The French once had a colony in Vietnam as they had in Algiers. When the French were met with resistance, they called upon the United States for assistance, just as the rebels initially call on William Walker in Burn!. The French all but disappear from the Vietnam conflict after a few short years as America wages war in the name of democracy and anti-communism. This transition in Vietnam into an American conflict is represented by Walker’s return to the island to quell the rebellion. Again, Pontecorvo insists that his audience see the political agendas in his film and in real life in black and white terms. Pontecorvo’s stance is clearly anti-Vietnam just as it is anti-colonialism, which in this case seems to overlap somewhat. Pontecorvo has cleverly villainized all political movements and ideas that do not exhibit an interest in the needs of the people, particularly the impoverished and the minority (socialism). Burn! has the benefit of exhibiting historical concepts that are easily understood from the perspective of hindsight, but suffers as an allegory for more contemporary political conflicts.

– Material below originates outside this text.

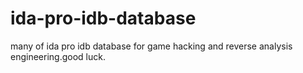# ida-pro-idb-database
many of ida pro idb database  for game hacking and reverse analysis engineering.good luck.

The two dimensional depiction of politics in Burn! indicates a trend in the mainstream of narrative filmmaking of the late sixties. Comparing Pontecorvo’s work with that of Costa-Gravas, certain narrative tendencies become more and more evident. That the revolutionary tactics of the left during the late sixties, even their views, do not translate easily into the narrative form. For example, Pontecorvo’s attempt to codify the Brando character by naming him William Walker appears a bit contrived and pretentious by 1969.

Interestingly, Marlon Brando’s liberalism is what first attracted him to Burn!. Though his views were more to the extreme than Pontecorvo’s, their personal conflicts on the set stemmed from a different place entirely. The production of Burn! was troubled by non-actors and problems arising from the multitude of locations used in the film. Brando had to pass on a number of projects because of production delays and his own inflated ego that dictated his celebrity treatment. Despite all of these conflicts, Burn! contains one of Brando’s very best performances, on par with his work in The Fugitive Kind (1959) and Last Tango In Paris (1973).